The passage we read today leaves us asking several questions because of the nature of what Jesus was telling the disciples. It doesn’t sound like the Jesus we have come to expect and that is what we will be looking at this morning.
What does it mean to be like Jesus? These words were directed at Jesus’ twelve disciples and now they are directed at us. A disciple is another word for a person who is willing to learn. A disciple is willing to ask the hard questions and to look inside as well as outside of oneself to become more like their teacher. Our teacher is Jesus and so first we must ask ourselves, what does it mean to be more like Jesus Christ?

Jesus normally appears to be a harmless man who is gentle and kind, but in today’s passage, Jesus blows this idea clear out of the water when he says, “I have come not to bring peace.. but a sword”. Why would Jesus say something so surprising? Apparently, there is peace and then there is true peace that God would like to give to us. Perhaps Jesus is telling us that the demands of being his disciple can sometimes feel like a sword that cuts through lesser loyalties and makes quick work of our flabby, commonsense morality that we have adopted to fit better into society.

Because let’s face it, if Jesus was truly the person we always try to portray him to be: kind, gentle, without a divisive bone in his body who merely wants to bring humanity closer to God then how did Jesus manage to always get into so much trouble during his three years of ministry? What made people call him such names like the prince of demons? Why would following Jesus wreck families as he implies in verse 36? And how, if Jesus was always kind and gentle and nonthreatening did he manage to get himself crucified?

We like to blame society for all of this. We like to think that the people back then were uneducated and ignorant and we would never have done anything like they had. WE would have seen that Jesus was God’s Son. WE would have known that Jesus came to save us. WE are nothing like THEM! But we are. We are exactly like them. Jesus is the one that is different. Jesus is the unexpected; he is the surprise ingredient that changes everything. Jesus was concerned about furthering God’s kingdom on earth and kingdom work, it turns out, is more controversial and subversive than the more conventional kindness we tend to associate with Jesus.

And if Jesus is controversial and offensive, how much more so will we as his students be? We are told to be more like Jesus and in doing so that means following in Jesus’s footsteps. Jesus was concerned about making God’s kingdom more visible to the world. As his disciples, our duty is to make the world see God more clearly and more often. True discipleship is the art of seeking the kingdom with a single-minded determination and letting the chips fall where they may. It means sometimes we WILL cause offense and we WILL say things that have people backing away from us. It means that sometimes we WILL suffer for the sake of the Kingdom just like Jesus did.

If we as a church and as Christians manage to walk through life without offending anyone or rubbing anyone the wrong way with our beliefs then we need to ask ourselves if we are truly following Jesus or are we following our own desires and that of the world? Jesus was not always peaceful and calming to the society. He got angry and he said things that made people upset and he even wielded a whip to get his point across to those that had corrupted the ways of God. Where should we be wielding a whip in today’s world?

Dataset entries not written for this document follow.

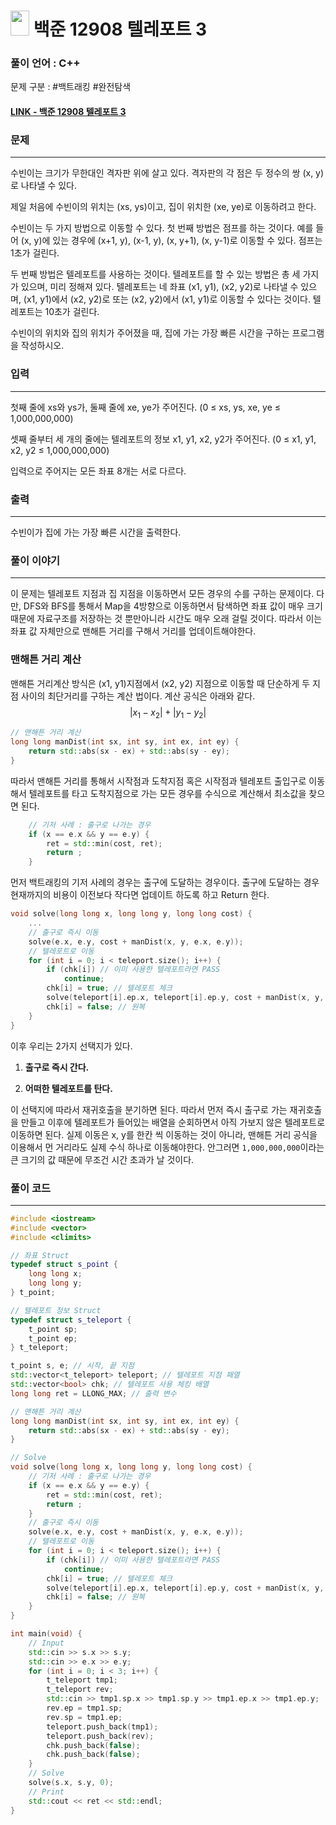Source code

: 
# <img src="https://d2gd6pc034wcta.cloudfront.net/tier/11.svg" width="30" height="40"> 백준 12908 텔레포트 3


### 풀이 언어 : C++

문제 구분 : #백트래킹 #완전탐색
#### [LINK - 백준 12908 텔레포트 3](https://www.acmicpc.net/problem/12908)

### 문제
<hr>

수빈이는 크기가 무한대인 격자판 위에 살고 있다. 격자판의 각 점은 두 정수의 쌍 (x, y)로 나타낼 수 있다.

제일 처음에 수빈이의 위치는 (xs, ys)이고, 집이 위치한 (xe, ye)로 이동하려고 한다.

수빈이는 두 가지 방법으로 이동할 수 있다. 첫 번째 방법은 점프를 하는 것이다. 예를 들어 (x, y)에 있는 경우에 (x+1, y), (x-1, y), (x, y+1), (x, y-1)로 이동할 수 있다. 점프는 1초가 걸린다.

두 번째 방법은 텔레포트를 사용하는 것이다. 텔레포트를 할 수 있는 방법은 총 세 가지가 있으며, 미리 정해져 있다. 텔레포트는 네 좌표 (x1, y1), (x2, y2)로 나타낼 수 있으며, (x1, y1)에서 (x2, y2)로 또는 (x2, y2)에서 (x1, y1)로 이동할 수 있다는 것이다. 텔레포트는 10초가 걸린다.

수빈이의 위치와 집의 위치가 주어졌을 때, 집에 가는 가장 빠른 시간을 구하는 프로그램을 작성하시오.

### 입력
<hr>

첫째 줄에 xs와 ys가, 둘째 줄에 xe, ye가 주어진다. (0 ≤ xs, ys, xe, ye ≤ 1,000,000,000)

셋째 줄부터 세 개의 줄에는 텔레포트의 정보 x1, y1, x2, y2가 주어진다. (0 ≤ x1, y1, x2, y2 ≤ 1,000,000,000)

입력으로 주어지는 모든 좌표 8개는 서로 다르다.
### 출력
<hr>

수빈이가 집에 가는 가장 빠른 시간을 출력한다.
### 풀이 이야기
<hr>

이 문제는 텔레포트 지점과 집 지점을 이동하면서 모든 경우의 수를 구하는 문제이다. 다만, DFS와 BFS를 통해서 Map을 4방향으로 이동하면서 탐색하면 좌표 값이 매우 크기 때문에 자료구조를 저장하는 것 뿐만아니라 시간도 매우 오래 걸릴 것이다. 따라서 이는 좌표 값 자체만으로 맨해튼 거리를 구해서 거리를 업데이트해야한다.

### 맨해튼 거리 계산
맨해튼 거리계산 방식은 (x1, y1)지점에서 (x2, y2) 지점으로 이동할 때 단순하게 두 지점 사이의 최단거리를 구하는 계산 법이다. 계산 공식은 아래와 같다.
$$\left\vert x_1 - x_2 \right\vert + \left\vert y_1 - y_2 \right\vert$$

```c++
// 맨해튼 거리 계산
long long manDist(int sx, int sy, int ex, int ey) {
    return std::abs(sx - ex) + std::abs(sy - ey); 
}
```

따라서 맨해튼 거리를 통해서 시작점과 도착지점 혹은 시작점과 텔레포트 출입구로 이동해서 텔레포트를 타고 도착지점으로 가는 모든 경우를 수식으로 계산해서 최소값을 찾으면 된다.

```c++
    // 기저 사례 : 출구로 나가는 경우
    if (x == e.x && y == e.y) {
        ret = std::min(cost, ret);
        return ;
    }
```
먼저 백트래킹의 기저 사례의 경우는 출구에 도달하는 경우이다. 출구에 도달하는 경우 현재까지의 비용이 이전보다 작다면 업데이트 하도록 하고 Return 한다.

``` c++
void solve(long long x, long long y, long long cost) {
    ...
    // 출구로 즉시 이동
    solve(e.x, e.y, cost + manDist(x, y, e.x, e.y));
    // 텔레포트로 이동
    for (int i = 0; i < teleport.size(); i++) {
        if (chk[i]) // 이미 사용한 텔레포트라면 PASS
            continue;
        chk[i] = true; // 텔레포트 체크
        solve(teleport[i].ep.x, teleport[i].ep.y, cost + manDist(x, y, teleport[i].sp.x, teleport[i].sp.y) + 10);
        chk[i] = false; // 원복
    }
}
```
이후 우리는 2가지 선택지가 있다.
1. **출구로 즉시 간다.**

2. **어떠한 텔레포트를 탄다.**

이 선택지에 따라서 재귀호출을 분기하면 된다. 따라서 먼저 즉시 출구로 가는 재귀호출을 만들고 이후에 텔레포트가 들어있는 배열을 순회하면서 아직 가보지 않은 텔레포트로 이동하면 된다. 실제 이동은 x, y를 한칸 씩 이동하는 것이 아니라, 맨해튼 거리 공식을 이용해서 먼 거리라도 실제 수식 하나로 이동해야한다. 안그러면 `1,000,000,000`이라는 큰 크기의 값 때문에 무조건 시간 초과가 날 것이다.

### 풀이 코드
<hr>

``` c++
#include <iostream>
#include <vector>
#include <climits>

// 좌표 Struct
typedef struct s_point {
    long long x;
    long long y;
} t_point;

// 텔레포트 정보 Struct
typedef struct s_teleport {
    t_point sp;
    t_point ep;
} t_teleport;

t_point s, e; // 시작, 끝 지점
std::vector<t_teleport> teleport; // 텔레포트 지점 패열
std::vector<bool> chk; // 텔레포트 사용 체킹 배열
long long ret = LLONG_MAX; // 출력 변수

// 맨해튼 거리 계산
long long manDist(int sx, int sy, int ex, int ey) {
    return std::abs(sx - ex) + std::abs(sy - ey); 
}

// Solve
void solve(long long x, long long y, long long cost) {
    // 기저 사례 : 출구로 나가는 경우
    if (x == e.x && y == e.y) {
        ret = std::min(cost, ret);
        return ;
    }
    // 출구로 즉시 이동
    solve(e.x, e.y, cost + manDist(x, y, e.x, e.y));
    // 텔레포트로 이동
    for (int i = 0; i < teleport.size(); i++) {
        if (chk[i]) // 이미 사용한 텔레포트라면 PASS
            continue;
        chk[i] = true; // 텔레포트 체크
        solve(teleport[i].ep.x, teleport[i].ep.y, cost + manDist(x, y, teleport[i].sp.x, teleport[i].sp.y) + 10);
        chk[i] = false; // 원복
    }
}

int main(void) {
    // Input
    std::cin >> s.x >> s.y;
    std::cin >> e.x >> e.y;
    for (int i = 0; i < 3; i++) {
        t_teleport tmp1;
        t_teleport rev;
        std::cin >> tmp1.sp.x >> tmp1.sp.y >> tmp1.ep.x >> tmp1.ep.y;
        rev.ep = tmp1.sp;
        rev.sp = tmp1.ep;
        teleport.push_back(tmp1);
        teleport.push_back(rev);
        chk.push_back(false);
        chk.push_back(false);
    }
    // Solve
    solve(s.x, s.y, 0);
    // Print
    std::cout << ret << std::endl;
}
```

The other question we have to ask ourselves about today’s text is what Jesus has against families? In the passage today, Jesus seems to want families to be against each other which seems at odds with Jesus’ own relationship to his Father in heaven! Well, the first people to read the book of Matthew were faced with enormous pressure to reject Jesus Christ as their savior. Perhaps these words were meant for them to bring them some comfort when their families turned their backs on them for their beliefs.

However, Jesus has more to say on families in other parts of the New Testament that are not favorable either! Jesus is not thinking about family values, but rather kingdom values and they are not always the same. There are many stories where Jesus is depicted as being in conflict with his own family such as when he tells the people around him that they are his mother and brother and sister when his family wants to speak with him.

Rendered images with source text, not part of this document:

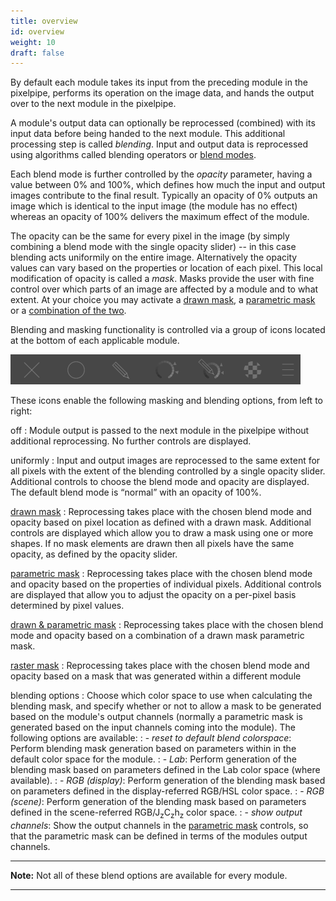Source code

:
```yaml
---
title: overview
id: overview
weight: 10
draft: false
---
```


By default each module takes its input from the preceding module in the pixelpipe, performs its operation on the image data, and hands the output over to the next module in the pixelpipe. 

A module's output data can optionally be reprocessed (combined) with its input data before being handed to the next module. This additional processing step is called _blending_. Input and output data is reprocessed using algorithms called blending operators or [blend modes](./blend-modes.md).

Each blend mode is further controlled by the _opacity_ parameter, having a value between 0% and 100%, which defines how much the input and output images contribute to the final result. Typically an opacity of 0% outputs an image which is identical to the input image (the module has no effect) whereas an opacity of 100% delivers the maximum effect of the module.

The opacity can be the same for every pixel in the image (by simply combining a blend mode with the single opacity slider) -- in this case blending acts uniformily on the entire image. Alternatively the opacity values can vary based on the properties or location of each pixel. This local modification of opacity is called a _mask_. Masks provide the user with fine control over which parts of an image are affected by a module and to what extent. At your choice you may activate a [drawn mask](./masks/drawn.md), a [parametric mask](./masks/parametric.md) or a [combination of the two](./masks/drawn-and-parametric.md). 

Blending and masking functionality is controlled via a group of icons located at the bottom of each applicable module. 

![mask & blend options](./overview/mask-blend-options.png)

These icons enable the following masking and blending options, from left to right:

off
: Module output is passed to the next module in the pixelpipe without additional reprocessing. No further controls are displayed. 

uniformly
: Input and output images are reprocessed to the same extent for all pixels with the extent of the blending controlled by a single opacity slider. Additional controls to choose the blend mode and opacity are displayed. The default blend mode is “normal” with an opacity of 100%.

[drawn mask](./masks/drawn.md)
: Reprocessing takes place with the chosen blend mode and opacity based on pixel location as defined with a drawn mask. Additional controls are displayed which allow you to draw a mask using one or more shapes. If no mask elements are drawn then all pixels have the same opacity, as defined by the opacity slider.

[parametric mask](./masks/parametric.md)
: Reprocessing takes place with the chosen blend mode and opacity based on the properties of individual pixels. Additional controls are displayed that allow you to adjust the opacity on a per-pixel basis determined by pixel values.

[drawn & parametric mask](./masks/drawn-and-parametric.md)
: Reprocessing takes place with the chosen blend mode and opacity based on a combination of a drawn mask parametric mask.

[raster mask](./masks/raster.md)
: Reprocessing takes place with the chosen blend mode and opacity based on a mask that was generated within a different module

blending options
: Choose which color space to use when calculating the blending mask, and specify whether or not to allow a mask to be generated based on the module's output channels (normally a parametric mask is generated based on the input channels coming into the module). The following options are available:
: - _reset to default blend colorspace_: Perform blending mask generation based on parameters within in the default color space for the module.
: - _Lab_: Perform generation of the blending mask based on parameters defined in the Lab color space (where available).
: - _RGB (display)_: Perform generation of the blending mask based on parameters defined in the display-referred RGB/HSL color space.
: - _RGB (scene)_: Perform generation of the blending mask based on parameters defined in the scene-referred RGB/J<sub>z</sub>C<sub>z</sub>h<sub>z</sub> color space.
: - _show output channels_: Show the output channels in the [parametric mask](./masks/parametric.md) controls, so that the parametric mask can be defined in terms of the modules output channels.

---

**Note:** Not all of these blend options are available for every module.

---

Jesus insists that those that follow him put the Kingdom and kingdom values first above everything else. He is more concerned with the righteousness of God than keeping the peace between man and wife and parent and child. Transferring our loyalty only to God and God’s kingdom is going to cause friction between those we call our family and ourselves.

It’s not easy hearing criticism from your family about following God, but anyone who is a true disciple will hear these words from the ones that swear to know and love you the best. I didn’t realize the depth of truth in this passage until I became a pastor and my family suddenly realized my time was no longer theirs to command. I cannot even tell you how often I have had one of my sisters get angry with me and then mock my calling to make me feel bad that I’m not doing what they want me to do.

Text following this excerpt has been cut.